Una donna che lotta e soffre con il pubblico invitato a condividere con lei la sua sofferenza e il suo dolore con il quale la protagonista dialoga quasi a voler spiegare l’intima “giustizia” delle sue azioni; una figura, quella che Federica Tatulli ci offre nella sua interpretazione, capace di rinascere dalle ceneri del suo dolore che ci viene restituita in tutta la sua dis-umanità apparente ma capace di rendersi più umana nonostante la scelta dolorosa che è costreta a fare per determinare da sola il suo destino come artefice unica della sua sorte benchè in risposta a quanto le sia capitato.

Una figura resa attuale nella sua concretezza non solo visivamente, ma anche percettibilmente vicina allo spettatore da farlo sentire parte di quel dramma e di quel dolore senza il filtro della quarta parete in diretto contatto visivo ed emotivo che lo rendono presente all’azione scenica grazie anche ad una interpretazione controllata e misurata, intensa e minimalista affatto sterile in grado di comunicare i paesaggi del dolore e della sofferenza di una figura in continuo dibattito movimento con se stessa.

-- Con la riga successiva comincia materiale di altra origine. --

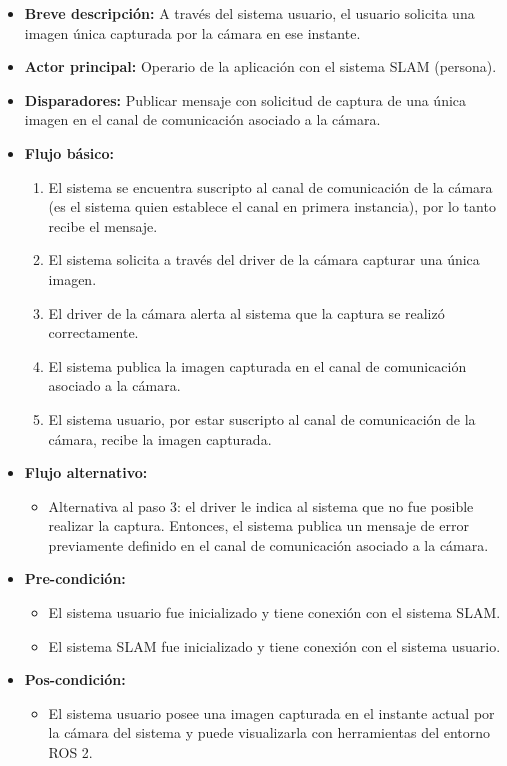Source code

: \documentclass[12pt,a4paper, twosite]{article}
\begin{document}
\begin{itemize}
  \item \textbf{Breve descripción:} A través del sistema usuario, el usuario solicita una
  imagen única capturada por la cámara en ese instante.
  \item \textbf{Actor principal:} Operario de la aplicación con el sistema SLAM (persona).
  \item \textbf{Disparadores:} Publicar mensaje con solicitud de captura de una única imagen en
  el canal de comunicación asociado a la cámara.
  \item \textbf{Flujo básico:}
  \begin{enumerate}
    \item El sistema se encuentra suscripto al canal de comunicación de la cámara (es el sistema
    quien establece el canal en primera instancia), por lo tanto recibe el mensaje.
    \item El sistema solicita a través del driver de la cámara capturar una única imagen.
    \item El driver de la cámara alerta al sistema que la captura se realizó
    correctamente.
    \item El sistema publica la imagen capturada en el canal de comunicación asociado a la
    cámara.
    \item El sistema usuario, por estar suscripto al canal de comunicación de la cámara,
    recibe la imagen capturada.
  \end{enumerate}
  \item \textbf{Flujo alternativo:}
  \begin{itemize}
    \item Alternativa al paso 3: el driver le indica al sistema que no fue posible realizar la
    captura. Entonces, el sistema publica un mensaje de error previamente definido en el
    canal de comunicación asociado a la cámara.
  \end{itemize}
  \item \textbf{Pre-condición:}
  \begin{itemize}
    \item El sistema usuario fue inicializado y tiene conexión con el sistema SLAM.
    \item El sistema SLAM fue inicializado y tiene conexión con el sistema usuario.
  \end{itemize}
  \item \textbf{Pos-condición:}
  \begin{itemize}
    \item El sistema usuario posee una imagen capturada en el instante actual por la cámara
    del sistema y puede visualizarla con herramientas del entorno ROS 2.
  \end{itemize}
\end{itemize}
\end{document}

Uno spettacolo ricco e denso di atmosfere cupe in linea con il dramma, in cui si avvicendano momenti di forte tensione ad altri in cui traspare tutta la fragilità di un essere ferito nel suo intimo e nel suo orgoglio per volontà altrui. Dicevamo una Medea contemporanea nella resa e nel tema che il testo affronta seppur con le debite differenze temporali e condizioni sociali ma pur sempre fedele all’intimità della natura umana attraverso le epoche.